Dal Vangelo di Matteo (16, 13-19)

13 Gesù, giunto nella regione di Cesarèa di Filippo, domandò ai suoi discepoli:
«La gente, chi dice che sia il Figlio dell’uomo?».  14 Risposero: «Alcuni dicono
Giovanni il Battista, altri Elia, altri Geremia o qualcuno dei profeti».  15 Disse
loro: «Ma voi, chi dite che io sia?».  16 Rispose Simon Pietro: «Tu sei il Cristo, il
Figlio del Dio vivente».  17 E Gesù gli disse: «Beato sei tu, Simone, figlio di
Giona, perché né carne né sangue te lo hanno rivelato, ma il Padre mio che è
nei cieli.  18 E io a te dico: tu sei Pietro e su questa pietra edificherò la mia
Chiesa e le potenze degli inferi non prevarranno su di essa.  19 A te darò le chiavi
del regno dei cieli: tutto ciò che legherai sulla terra sarà legato nei cieli, e tutto
ciò che scioglierai sulla terra sarà sciolto nei cieli».

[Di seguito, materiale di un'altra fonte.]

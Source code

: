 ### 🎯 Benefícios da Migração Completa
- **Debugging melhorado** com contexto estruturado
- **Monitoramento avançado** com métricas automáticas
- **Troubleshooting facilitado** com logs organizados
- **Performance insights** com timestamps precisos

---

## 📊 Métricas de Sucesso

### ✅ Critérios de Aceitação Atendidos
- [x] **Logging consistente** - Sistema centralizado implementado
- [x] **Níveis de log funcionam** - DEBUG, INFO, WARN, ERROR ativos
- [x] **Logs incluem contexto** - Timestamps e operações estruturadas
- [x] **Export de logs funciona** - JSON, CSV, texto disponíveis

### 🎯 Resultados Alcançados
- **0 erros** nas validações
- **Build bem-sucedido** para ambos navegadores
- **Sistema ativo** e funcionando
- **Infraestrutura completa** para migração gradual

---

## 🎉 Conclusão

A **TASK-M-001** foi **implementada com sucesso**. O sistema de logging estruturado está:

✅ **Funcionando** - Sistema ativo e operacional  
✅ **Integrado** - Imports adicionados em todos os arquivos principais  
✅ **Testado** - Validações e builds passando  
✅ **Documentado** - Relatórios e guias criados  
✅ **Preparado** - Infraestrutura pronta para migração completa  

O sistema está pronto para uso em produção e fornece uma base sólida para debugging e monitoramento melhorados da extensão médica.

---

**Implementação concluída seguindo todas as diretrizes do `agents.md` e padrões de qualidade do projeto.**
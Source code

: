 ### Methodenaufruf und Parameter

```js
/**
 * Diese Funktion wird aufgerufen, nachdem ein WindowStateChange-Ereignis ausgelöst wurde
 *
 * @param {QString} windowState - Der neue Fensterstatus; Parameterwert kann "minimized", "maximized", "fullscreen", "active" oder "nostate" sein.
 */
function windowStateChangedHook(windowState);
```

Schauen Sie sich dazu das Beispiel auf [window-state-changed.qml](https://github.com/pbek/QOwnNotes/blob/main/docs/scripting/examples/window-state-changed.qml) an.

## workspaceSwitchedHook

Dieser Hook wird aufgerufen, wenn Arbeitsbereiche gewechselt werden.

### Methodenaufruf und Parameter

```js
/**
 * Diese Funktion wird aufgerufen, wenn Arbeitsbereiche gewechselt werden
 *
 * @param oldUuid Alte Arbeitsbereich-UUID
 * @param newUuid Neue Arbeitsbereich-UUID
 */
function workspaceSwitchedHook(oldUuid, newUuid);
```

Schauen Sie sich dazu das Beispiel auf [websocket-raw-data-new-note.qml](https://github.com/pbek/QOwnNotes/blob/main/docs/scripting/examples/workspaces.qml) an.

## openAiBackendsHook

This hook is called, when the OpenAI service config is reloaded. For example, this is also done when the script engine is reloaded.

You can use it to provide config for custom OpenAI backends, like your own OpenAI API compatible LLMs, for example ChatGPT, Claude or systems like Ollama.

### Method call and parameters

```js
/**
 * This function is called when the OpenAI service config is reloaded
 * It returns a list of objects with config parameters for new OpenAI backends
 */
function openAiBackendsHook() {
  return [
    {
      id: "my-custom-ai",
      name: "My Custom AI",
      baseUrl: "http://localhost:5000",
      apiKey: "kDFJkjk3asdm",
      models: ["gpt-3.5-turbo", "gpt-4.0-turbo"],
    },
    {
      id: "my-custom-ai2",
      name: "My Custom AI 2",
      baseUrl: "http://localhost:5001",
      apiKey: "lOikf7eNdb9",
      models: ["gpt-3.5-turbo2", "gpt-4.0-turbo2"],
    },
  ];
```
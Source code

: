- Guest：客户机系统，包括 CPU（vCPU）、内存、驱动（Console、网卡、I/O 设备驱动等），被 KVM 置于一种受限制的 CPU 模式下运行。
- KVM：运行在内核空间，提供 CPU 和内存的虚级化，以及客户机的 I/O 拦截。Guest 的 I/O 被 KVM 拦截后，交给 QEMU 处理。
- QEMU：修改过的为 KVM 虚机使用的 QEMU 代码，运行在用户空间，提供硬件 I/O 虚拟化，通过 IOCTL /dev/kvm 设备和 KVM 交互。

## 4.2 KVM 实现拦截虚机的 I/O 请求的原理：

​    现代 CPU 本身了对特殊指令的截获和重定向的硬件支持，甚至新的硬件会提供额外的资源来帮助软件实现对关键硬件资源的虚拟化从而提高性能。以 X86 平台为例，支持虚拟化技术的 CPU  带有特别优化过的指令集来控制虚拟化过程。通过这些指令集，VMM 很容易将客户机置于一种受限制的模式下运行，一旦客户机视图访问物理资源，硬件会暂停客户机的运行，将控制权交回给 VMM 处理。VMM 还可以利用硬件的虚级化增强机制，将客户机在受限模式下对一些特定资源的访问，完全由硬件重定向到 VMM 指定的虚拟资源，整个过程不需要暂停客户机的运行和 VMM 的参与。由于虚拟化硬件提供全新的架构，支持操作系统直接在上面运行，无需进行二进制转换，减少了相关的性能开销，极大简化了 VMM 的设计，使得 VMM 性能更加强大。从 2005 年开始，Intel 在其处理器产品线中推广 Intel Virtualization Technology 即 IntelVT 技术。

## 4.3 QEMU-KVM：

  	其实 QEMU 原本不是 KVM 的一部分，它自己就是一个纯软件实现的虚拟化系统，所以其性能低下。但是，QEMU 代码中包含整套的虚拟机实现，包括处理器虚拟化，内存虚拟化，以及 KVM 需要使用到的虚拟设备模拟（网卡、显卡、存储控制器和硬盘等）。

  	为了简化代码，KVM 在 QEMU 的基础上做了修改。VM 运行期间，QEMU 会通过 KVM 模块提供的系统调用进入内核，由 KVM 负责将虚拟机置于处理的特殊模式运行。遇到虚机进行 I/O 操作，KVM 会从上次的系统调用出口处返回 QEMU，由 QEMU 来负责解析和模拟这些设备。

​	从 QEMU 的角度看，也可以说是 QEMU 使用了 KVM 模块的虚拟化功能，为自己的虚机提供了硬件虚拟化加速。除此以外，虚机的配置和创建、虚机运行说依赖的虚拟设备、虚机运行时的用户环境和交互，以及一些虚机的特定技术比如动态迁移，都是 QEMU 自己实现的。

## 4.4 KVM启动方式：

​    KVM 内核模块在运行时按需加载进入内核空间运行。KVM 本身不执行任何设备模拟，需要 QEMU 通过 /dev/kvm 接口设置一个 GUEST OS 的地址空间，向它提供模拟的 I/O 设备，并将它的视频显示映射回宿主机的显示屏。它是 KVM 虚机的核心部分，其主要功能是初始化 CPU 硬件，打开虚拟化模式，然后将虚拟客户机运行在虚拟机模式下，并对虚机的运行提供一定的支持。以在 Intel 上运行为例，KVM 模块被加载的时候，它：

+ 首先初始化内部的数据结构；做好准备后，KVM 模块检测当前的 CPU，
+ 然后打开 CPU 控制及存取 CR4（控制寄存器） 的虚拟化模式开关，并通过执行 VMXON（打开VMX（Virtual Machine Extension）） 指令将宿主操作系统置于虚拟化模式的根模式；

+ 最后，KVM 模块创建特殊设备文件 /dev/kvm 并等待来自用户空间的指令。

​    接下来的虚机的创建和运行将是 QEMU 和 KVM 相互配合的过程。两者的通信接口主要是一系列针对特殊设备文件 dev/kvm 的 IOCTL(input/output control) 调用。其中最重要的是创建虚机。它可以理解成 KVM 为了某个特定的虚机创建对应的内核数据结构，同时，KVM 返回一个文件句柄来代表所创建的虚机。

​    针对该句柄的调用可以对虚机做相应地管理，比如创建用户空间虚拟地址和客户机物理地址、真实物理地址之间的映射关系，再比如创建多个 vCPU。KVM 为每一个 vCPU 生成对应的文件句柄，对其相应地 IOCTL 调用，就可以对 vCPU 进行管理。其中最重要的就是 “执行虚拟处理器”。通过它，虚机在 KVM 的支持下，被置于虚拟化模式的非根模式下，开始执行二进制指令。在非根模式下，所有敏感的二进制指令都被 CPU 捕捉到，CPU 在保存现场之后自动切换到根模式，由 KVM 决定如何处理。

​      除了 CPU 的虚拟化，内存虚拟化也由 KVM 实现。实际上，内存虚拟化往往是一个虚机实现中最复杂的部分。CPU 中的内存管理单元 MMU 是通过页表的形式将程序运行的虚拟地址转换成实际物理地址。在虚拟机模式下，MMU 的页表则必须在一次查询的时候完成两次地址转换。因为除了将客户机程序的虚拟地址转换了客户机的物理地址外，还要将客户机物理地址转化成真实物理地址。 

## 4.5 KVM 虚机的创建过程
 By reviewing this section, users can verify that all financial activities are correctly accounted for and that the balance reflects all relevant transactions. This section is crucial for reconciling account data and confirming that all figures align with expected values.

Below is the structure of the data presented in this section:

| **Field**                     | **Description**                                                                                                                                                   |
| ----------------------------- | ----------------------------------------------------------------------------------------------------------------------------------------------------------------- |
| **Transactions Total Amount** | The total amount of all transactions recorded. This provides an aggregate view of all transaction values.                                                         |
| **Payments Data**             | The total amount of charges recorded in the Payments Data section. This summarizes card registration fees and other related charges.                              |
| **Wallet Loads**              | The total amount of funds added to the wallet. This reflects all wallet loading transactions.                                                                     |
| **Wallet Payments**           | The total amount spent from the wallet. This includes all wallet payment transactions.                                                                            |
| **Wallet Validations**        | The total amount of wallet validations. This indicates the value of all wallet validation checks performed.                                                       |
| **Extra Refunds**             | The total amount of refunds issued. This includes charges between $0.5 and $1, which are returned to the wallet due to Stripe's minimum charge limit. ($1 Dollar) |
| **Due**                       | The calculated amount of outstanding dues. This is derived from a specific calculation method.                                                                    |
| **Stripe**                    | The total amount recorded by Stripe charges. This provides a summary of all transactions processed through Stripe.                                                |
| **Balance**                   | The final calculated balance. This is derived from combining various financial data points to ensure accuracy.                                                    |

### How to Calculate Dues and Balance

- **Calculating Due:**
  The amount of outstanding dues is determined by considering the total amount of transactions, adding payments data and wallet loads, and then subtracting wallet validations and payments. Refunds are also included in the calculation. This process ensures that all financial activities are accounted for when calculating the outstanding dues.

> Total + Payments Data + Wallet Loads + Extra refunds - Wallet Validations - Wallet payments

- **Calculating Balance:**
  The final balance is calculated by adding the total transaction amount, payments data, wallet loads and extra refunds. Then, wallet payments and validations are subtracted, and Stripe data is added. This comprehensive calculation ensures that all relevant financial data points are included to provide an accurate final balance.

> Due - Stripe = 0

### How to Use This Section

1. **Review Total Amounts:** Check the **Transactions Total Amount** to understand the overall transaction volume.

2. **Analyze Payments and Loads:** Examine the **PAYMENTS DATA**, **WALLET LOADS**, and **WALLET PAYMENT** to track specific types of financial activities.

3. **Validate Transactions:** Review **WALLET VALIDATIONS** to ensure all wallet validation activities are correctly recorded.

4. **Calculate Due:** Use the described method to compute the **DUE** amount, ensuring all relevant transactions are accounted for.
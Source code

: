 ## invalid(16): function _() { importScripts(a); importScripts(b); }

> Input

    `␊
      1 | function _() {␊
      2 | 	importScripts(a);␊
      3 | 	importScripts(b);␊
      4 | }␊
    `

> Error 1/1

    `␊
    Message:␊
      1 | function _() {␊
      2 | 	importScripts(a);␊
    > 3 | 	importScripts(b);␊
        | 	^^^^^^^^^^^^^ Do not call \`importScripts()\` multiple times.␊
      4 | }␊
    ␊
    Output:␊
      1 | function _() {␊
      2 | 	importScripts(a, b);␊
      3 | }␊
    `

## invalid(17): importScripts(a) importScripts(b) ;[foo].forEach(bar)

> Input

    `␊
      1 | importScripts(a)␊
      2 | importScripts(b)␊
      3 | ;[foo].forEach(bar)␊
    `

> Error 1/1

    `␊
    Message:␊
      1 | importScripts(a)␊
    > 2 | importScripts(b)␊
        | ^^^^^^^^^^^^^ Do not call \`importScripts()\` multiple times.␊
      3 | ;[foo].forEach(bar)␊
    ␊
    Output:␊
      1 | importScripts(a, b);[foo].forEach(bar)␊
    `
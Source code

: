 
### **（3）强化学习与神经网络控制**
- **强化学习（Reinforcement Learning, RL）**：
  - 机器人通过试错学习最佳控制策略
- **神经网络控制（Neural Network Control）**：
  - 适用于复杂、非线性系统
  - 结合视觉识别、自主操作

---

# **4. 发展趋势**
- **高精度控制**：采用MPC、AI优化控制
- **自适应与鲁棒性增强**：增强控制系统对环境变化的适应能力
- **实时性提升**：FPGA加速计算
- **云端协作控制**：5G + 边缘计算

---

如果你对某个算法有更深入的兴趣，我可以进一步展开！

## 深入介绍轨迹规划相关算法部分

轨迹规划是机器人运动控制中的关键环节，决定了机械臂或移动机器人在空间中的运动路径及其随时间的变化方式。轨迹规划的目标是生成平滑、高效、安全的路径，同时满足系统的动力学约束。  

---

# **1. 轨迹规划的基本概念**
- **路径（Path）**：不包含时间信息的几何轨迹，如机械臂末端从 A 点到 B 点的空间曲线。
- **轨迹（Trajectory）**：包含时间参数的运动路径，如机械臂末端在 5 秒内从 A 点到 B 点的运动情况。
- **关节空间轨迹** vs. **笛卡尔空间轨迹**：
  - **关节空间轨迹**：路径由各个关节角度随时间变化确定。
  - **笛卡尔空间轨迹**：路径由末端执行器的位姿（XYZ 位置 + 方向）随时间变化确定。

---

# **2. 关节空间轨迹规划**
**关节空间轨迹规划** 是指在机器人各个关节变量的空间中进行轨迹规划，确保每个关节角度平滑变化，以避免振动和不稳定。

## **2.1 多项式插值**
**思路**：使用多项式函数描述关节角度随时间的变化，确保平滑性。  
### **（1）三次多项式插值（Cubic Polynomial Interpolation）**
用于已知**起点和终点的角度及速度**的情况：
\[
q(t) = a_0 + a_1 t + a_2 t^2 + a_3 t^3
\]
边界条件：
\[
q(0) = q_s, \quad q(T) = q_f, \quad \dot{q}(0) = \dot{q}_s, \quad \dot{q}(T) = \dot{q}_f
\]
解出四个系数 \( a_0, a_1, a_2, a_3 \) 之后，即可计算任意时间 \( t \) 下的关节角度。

Come vivere questa Parola?

Tutti interpretiamo le cose in base ai nostri schemi mentali. Ed è un bene,
altrimenti la vita sarebbe insostenibile: abbiamo bisogno di chiavi
interpretative, di un “paio di occhiali” interiore per leggere quello che ci sta
attorno.
Ma ciò nasconde anche un rischio, quello di ridurre le relazioni con gli altri a
schemi preconfezionati e rigidi. In questo modo, se non stiamo attenti, non ci
concediamo mai la libertà di essere stupiti, sorpresi da una realtà che ci
sorpassa.
Così Gesù, dalla folla, è identificato con qualcuno “già visto”: Giovanni il
Battista, Elia, Geremia… Ed ecco disinnescata la portata della parola di Gesù: è
qualcuno che abbiamo già sentito, tutto qua. Invece, per Gesù come per tutte
le persone che incontriamo, la bellezza della relazione sta proprio nella ricerca
continua, sempre più profonda, di ciò che ci lega, della preziosità mai esaurita
della persona che abbiamo accanto. “Voi, chi dite che io sia?” non è allora una
domanda da catechismo, ma da amico e da fratello. Forse, se ce la ponessimo
più spesso a riguardo delle persone con cui viviamo, la relazione sarebbe
davvero un po’ più libera e più autentica. Avremmo la possibilità di cogliere
davvero che l’altro è un universo vario e multiforme.